═════ Record excerpts ═════

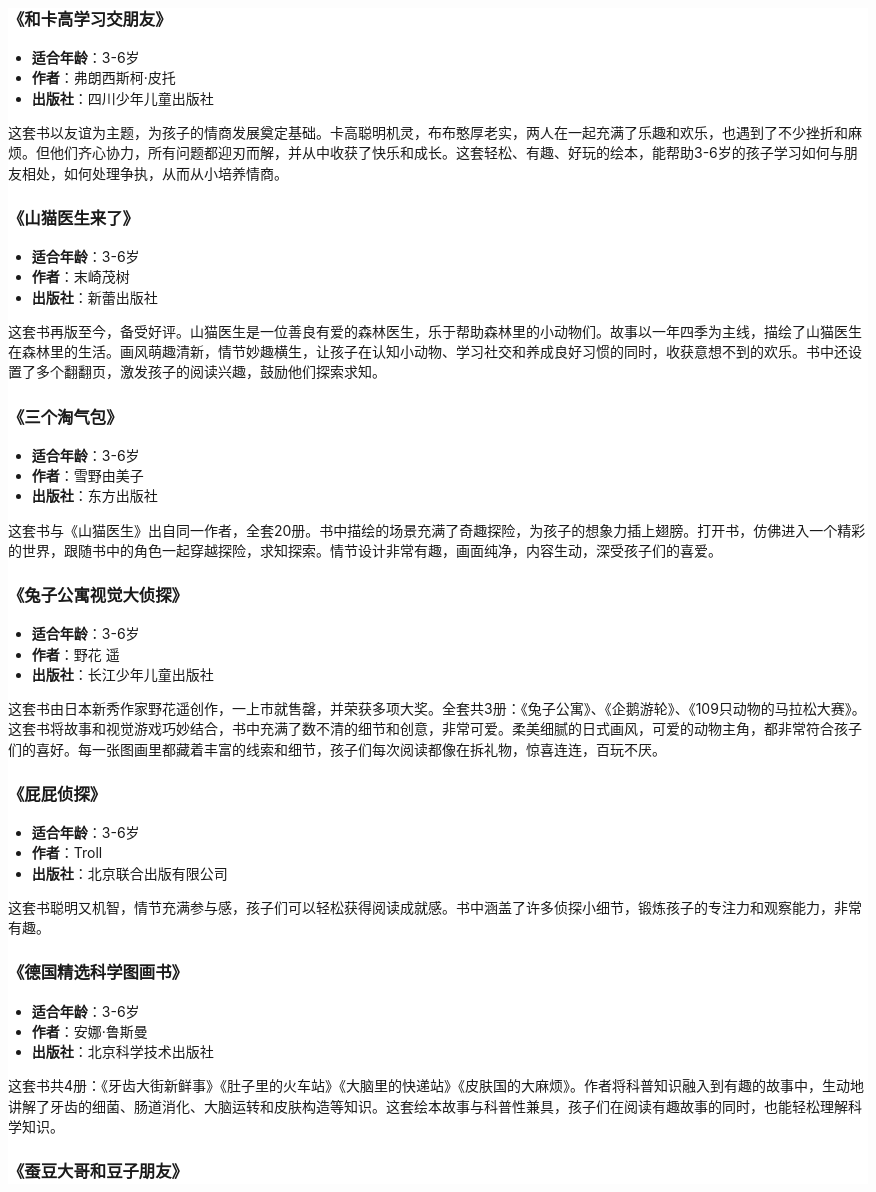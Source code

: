 ### 《和卡高学习交朋友》

*   **适合年龄**：3-6岁
*   **作者**：弗朗西斯柯·皮托
*   **出版社**：四川少年儿童出版社

这套书以友谊为主题，为孩子的情商发展奠定基础。卡高聪明机灵，布布憨厚老实，两人在一起充满了乐趣和欢乐，也遇到了不少挫折和麻烦。但他们齐心协力，所有问题都迎刃而解，并从中收获了快乐和成长。这套轻松、有趣、好玩的绘本，能帮助3-6岁的孩子学习如何与朋友相处，如何处理争执，从而从小培养情商。

### 《山猫医生来了》

*   **适合年龄**：3-6岁
*   **作者**：末崎茂树
*   **出版社**：新蕾出版社

这套书再版至今，备受好评。山猫医生是一位善良有爱的森林医生，乐于帮助森林里的小动物们。故事以一年四季为主线，描绘了山猫医生在森林里的生活。画风萌趣清新，情节妙趣横生，让孩子在认知小动物、学习社交和养成良好习惯的同时，收获意想不到的欢乐。书中还设置了多个翻翻页，激发孩子的阅读兴趣，鼓励他们探索求知。

### 《三个淘气包》

*   **适合年龄**：3-6岁
*   **作者**：雪野由美子
*   **出版社**：东方出版社

这套书与《山猫医生》出自同一作者，全套20册。书中描绘的场景充满了奇趣探险，为孩子的想象力插上翅膀。打开书，仿佛进入一个精彩的世界，跟随书中的角色一起穿越探险，求知探索。情节设计非常有趣，画面纯净，内容生动，深受孩子们的喜爱。

### 《兔子公寓视觉大侦探》

*   **适合年龄**：3-6岁
*   **作者**：野花 遥
*   **出版社**：长江少年儿童出版社

这套书由日本新秀作家野花遥创作，一上市就售罄，并荣获多项大奖。全套共3册：《兔子公寓》、《企鹅游轮》、《109只动物的马拉松大赛》。这套书将故事和视觉游戏巧妙结合，书中充满了数不清的细节和创意，非常可爱。柔美细腻的日式画风，可爱的动物主角，都非常符合孩子们的喜好。每一张图画里都藏着丰富的线索和细节，孩子们每次阅读都像在拆礼物，惊喜连连，百玩不厌。

### 《屁屁侦探》

*   **适合年龄**：3-6岁
*   **作者**：Troll
*   **出版社**：北京联合出版有限公司

这套书聪明又机智，情节充满参与感，孩子们可以轻松获得阅读成就感。书中涵盖了许多侦探小细节，锻炼孩子的专注力和观察能力，非常有趣。

### 《德国精选科学图画书》

*   **适合年龄**：3-6岁
*   **作者**：安娜·鲁斯曼
*   **出版社**：北京科学技术出版社

这套书共4册：《牙齿大街新鲜事》《肚子里的火车站》《大脑里的快递站》《皮肤国的大麻烦》。作者将科普知识融入到有趣的故事中，生动地讲解了牙齿的细菌、肠道消化、大脑运转和皮肤构造等知识。这套绘本故事与科普性兼具，孩子们在阅读有趣故事的同时，也能轻松理解科学知识。

### 《蚕豆大哥和豆子朋友》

═════

The copy you output must match the entries above exactly, except that it has no pictures.

- [Response to the task]
Source code

: ### 《和卡高学习交朋友》

*   **适合年龄**：3-6岁
*   **作者**：弗朗西斯柯·皮托
*   **出版社**：四川少年儿童出版社

这套书以友谊为主题，为孩子的情商发展奠定基础。卡高聪明机灵，布布憨厚老实，两人在一起充满了乐趣和欢乐，也遇到了不少挫折和麻烦。但他们齐心协力，所有问题都迎刃而解，并从中收获了快乐和成长。这套轻松、有趣、好玩的绘本，能帮助3-6岁的孩子学习如何与朋友相处，如何处理争执，从而从小培养情商。

### 《山猫医生来了》

*   **适合年龄**：3-6岁
*   **作者**：末崎茂树
*   **出版社**：新蕾出版社

这套书再版至今，备受好评。山猫医生是一位善良有爱的森林医生，乐于帮助森林里的小动物们。故事以一年四季为主线，描绘了山猫医生在森林里的生活。画风萌趣清新，情节妙趣横生，让孩子在认知小动物、学习社交和养成良好习惯的同时，收获意想不到的欢乐。书中还设置了多个翻翻页，激发孩子的阅读兴趣，鼓励他们探索求知。

### 《三个淘气包》

*   **适合年龄**：3-6岁
*   **作者**：雪野由美子
*   **出版社**：东方出版社

这套书与《山猫医生》出自同一作者，全套20册。书中描绘的场景充满了奇趣探险，为孩子的想象力插上翅膀。打开书，仿佛进入一个精彩的世界，跟随书中的角色一起穿越探险，求知探索。情节设计非常有趣，画面纯净，内容生动，深受孩子们的喜爱。

### 《兔子公寓视觉大侦探》

*   **适合年龄**：3-6岁
*   **作者**：野花 遥
*   **出版社**：长江少年儿童出版社

这套书由日本新秀作家野花遥创作，一上市就售罄，并荣获多项大奖。全套共3册：《兔子公寓》、《企鹅游轮》、《109只动物的马拉松大赛》。这套书将故事和视觉游戏巧妙结合，书中充满了数不清的细节和创意，非常可爱。柔美细腻的日式画风，可爱的动物主角，都非常符合孩子们的喜好。每一张图画里都藏着丰富的线索和细节，孩子们每次阅读都像在拆礼物，惊喜连连，百玩不厌。

### 《屁屁侦探》

*   **适合年龄**：3-6岁
*   **作者**：Troll
*   **出版社**：北京联合出版有限公司

这套书聪明又机智，情节充满参与感，孩子们可以轻松获得阅读成就感。书中涵盖了许多侦探小细节，锻炼孩子的专注力和观察能力，非常有趣。

### 《德国精选科学图画书》

*   **适合年龄**：3-6岁
*   **作者**：安娜·鲁斯曼
*   **出版社**：北京科学技术出版社

这套书共4册：《牙齿大街新鲜事》《肚子里的火车站》《大脑里的快递站》《皮肤国的大麻烦》。作者将科普知识融入到有趣的故事中，生动地讲解了牙齿的细菌、肠道消化、大脑运转和皮肤构造等知识。这套绘本故事与科普性兼具，孩子们在阅读有趣故事的同时，也能轻松理解科学知识。

### 《蚕豆大哥和豆子朋友》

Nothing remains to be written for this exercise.